━━━ Data provided
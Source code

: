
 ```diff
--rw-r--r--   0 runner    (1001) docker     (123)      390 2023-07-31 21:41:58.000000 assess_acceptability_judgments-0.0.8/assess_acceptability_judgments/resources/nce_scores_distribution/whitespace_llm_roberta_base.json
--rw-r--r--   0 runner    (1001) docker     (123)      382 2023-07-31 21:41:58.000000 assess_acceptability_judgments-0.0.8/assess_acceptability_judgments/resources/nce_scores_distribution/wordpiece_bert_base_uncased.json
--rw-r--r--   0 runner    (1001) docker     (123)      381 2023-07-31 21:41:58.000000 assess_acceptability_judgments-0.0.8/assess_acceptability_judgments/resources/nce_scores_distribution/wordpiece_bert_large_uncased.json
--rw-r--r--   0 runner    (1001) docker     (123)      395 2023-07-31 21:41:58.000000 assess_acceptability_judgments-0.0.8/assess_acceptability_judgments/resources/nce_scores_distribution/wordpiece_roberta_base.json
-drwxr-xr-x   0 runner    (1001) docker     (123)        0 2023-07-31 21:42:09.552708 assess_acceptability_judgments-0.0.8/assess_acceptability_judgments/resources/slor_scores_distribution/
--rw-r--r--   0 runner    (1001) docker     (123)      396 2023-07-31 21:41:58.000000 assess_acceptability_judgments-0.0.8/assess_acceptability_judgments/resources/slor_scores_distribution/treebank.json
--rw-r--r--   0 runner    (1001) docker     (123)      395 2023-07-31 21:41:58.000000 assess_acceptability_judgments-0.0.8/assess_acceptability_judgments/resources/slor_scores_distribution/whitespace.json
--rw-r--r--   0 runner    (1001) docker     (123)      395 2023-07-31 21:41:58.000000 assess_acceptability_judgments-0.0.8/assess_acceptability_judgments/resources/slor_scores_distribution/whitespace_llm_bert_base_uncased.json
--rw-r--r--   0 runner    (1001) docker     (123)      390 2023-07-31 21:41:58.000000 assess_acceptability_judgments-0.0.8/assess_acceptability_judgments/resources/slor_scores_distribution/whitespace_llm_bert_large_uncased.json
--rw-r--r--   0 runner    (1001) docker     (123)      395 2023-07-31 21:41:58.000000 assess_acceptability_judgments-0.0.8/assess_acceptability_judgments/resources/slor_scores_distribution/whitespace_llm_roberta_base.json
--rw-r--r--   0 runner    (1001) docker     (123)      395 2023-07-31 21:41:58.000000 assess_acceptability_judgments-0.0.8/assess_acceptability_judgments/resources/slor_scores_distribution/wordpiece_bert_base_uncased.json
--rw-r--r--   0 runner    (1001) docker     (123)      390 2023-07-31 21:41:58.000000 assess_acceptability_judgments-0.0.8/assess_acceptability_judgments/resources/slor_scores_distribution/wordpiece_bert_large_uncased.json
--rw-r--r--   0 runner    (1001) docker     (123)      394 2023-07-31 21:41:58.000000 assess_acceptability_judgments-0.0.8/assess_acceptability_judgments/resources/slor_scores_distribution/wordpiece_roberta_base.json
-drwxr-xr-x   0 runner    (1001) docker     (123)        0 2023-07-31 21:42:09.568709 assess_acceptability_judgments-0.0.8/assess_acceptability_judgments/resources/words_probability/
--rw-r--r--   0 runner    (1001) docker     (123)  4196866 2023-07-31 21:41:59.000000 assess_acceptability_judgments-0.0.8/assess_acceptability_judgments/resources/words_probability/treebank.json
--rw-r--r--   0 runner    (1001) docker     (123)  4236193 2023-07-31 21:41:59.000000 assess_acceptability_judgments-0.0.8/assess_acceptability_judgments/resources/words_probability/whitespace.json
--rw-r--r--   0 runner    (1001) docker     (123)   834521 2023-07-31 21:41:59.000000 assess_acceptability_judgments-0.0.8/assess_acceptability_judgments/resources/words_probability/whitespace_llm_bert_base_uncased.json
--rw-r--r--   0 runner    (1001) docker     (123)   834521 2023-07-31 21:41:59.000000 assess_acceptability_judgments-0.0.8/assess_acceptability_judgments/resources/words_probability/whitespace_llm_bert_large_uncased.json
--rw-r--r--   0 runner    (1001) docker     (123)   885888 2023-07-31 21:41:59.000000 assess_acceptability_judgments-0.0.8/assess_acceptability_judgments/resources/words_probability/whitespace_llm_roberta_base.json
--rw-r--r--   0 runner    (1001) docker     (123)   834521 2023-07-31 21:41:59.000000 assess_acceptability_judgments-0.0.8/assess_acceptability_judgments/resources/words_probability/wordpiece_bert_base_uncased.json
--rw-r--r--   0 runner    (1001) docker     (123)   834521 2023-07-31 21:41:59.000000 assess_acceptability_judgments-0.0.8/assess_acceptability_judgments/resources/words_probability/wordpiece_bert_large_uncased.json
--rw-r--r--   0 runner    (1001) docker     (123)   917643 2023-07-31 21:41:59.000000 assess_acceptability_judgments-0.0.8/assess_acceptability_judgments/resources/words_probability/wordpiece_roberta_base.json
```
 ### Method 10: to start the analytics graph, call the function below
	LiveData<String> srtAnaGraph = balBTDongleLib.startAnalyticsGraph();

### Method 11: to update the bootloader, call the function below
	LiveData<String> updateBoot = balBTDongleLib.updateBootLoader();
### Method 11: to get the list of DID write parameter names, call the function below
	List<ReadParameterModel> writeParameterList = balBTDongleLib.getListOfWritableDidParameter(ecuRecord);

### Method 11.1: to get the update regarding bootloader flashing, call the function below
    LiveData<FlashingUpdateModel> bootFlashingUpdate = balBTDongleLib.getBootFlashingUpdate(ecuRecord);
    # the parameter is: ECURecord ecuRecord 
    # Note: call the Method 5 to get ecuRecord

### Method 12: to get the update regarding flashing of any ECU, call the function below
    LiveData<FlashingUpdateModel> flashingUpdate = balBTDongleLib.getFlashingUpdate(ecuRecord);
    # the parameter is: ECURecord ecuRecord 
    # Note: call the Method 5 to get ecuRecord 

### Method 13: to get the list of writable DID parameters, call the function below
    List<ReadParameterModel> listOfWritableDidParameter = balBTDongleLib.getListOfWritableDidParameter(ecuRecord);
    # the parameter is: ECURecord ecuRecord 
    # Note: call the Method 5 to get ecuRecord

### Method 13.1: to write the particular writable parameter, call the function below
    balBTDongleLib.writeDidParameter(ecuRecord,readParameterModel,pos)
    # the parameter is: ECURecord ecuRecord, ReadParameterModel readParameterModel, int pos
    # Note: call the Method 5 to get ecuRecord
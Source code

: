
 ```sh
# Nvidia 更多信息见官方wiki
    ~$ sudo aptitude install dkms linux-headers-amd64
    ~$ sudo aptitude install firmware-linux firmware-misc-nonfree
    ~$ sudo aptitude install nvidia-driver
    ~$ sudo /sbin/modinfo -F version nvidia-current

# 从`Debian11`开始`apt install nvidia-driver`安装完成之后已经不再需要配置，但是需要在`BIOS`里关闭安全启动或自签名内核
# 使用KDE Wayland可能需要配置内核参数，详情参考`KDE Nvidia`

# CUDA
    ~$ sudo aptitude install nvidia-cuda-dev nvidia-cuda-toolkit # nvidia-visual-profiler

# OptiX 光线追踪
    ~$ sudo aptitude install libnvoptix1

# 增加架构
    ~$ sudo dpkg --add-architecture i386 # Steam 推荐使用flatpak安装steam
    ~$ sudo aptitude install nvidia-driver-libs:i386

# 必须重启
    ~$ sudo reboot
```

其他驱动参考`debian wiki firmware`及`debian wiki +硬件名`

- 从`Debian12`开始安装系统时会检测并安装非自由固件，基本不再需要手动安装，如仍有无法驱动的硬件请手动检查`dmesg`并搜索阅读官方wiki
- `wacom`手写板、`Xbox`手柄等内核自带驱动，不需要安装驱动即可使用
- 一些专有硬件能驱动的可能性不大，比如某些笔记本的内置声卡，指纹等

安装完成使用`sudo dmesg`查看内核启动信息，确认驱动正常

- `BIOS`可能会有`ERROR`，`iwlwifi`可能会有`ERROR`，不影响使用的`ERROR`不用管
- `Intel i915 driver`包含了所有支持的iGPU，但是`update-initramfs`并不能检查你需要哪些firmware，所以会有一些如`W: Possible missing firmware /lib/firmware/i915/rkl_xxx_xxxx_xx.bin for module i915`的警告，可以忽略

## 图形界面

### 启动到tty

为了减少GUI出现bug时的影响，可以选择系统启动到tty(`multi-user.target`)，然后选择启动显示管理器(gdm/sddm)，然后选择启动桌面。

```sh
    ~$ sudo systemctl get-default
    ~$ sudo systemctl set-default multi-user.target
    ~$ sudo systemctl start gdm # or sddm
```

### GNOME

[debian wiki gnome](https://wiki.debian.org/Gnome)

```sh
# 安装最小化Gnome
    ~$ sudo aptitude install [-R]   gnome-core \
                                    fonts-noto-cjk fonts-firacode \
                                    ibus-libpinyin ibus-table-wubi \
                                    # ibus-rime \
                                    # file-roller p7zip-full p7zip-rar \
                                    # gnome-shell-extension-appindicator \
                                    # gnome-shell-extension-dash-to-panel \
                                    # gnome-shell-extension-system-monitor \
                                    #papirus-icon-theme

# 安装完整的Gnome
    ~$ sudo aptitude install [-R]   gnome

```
━━━━━━
**Problem to solve**: Copy out the lines of the data where the string "systemctl" occurs.

**Exercise result**:
    ~$ sudo systemctl get-default
    ~$ sudo systemctl set-default multi-user.target
    ~$ sudo systemctl start gdm # or sddm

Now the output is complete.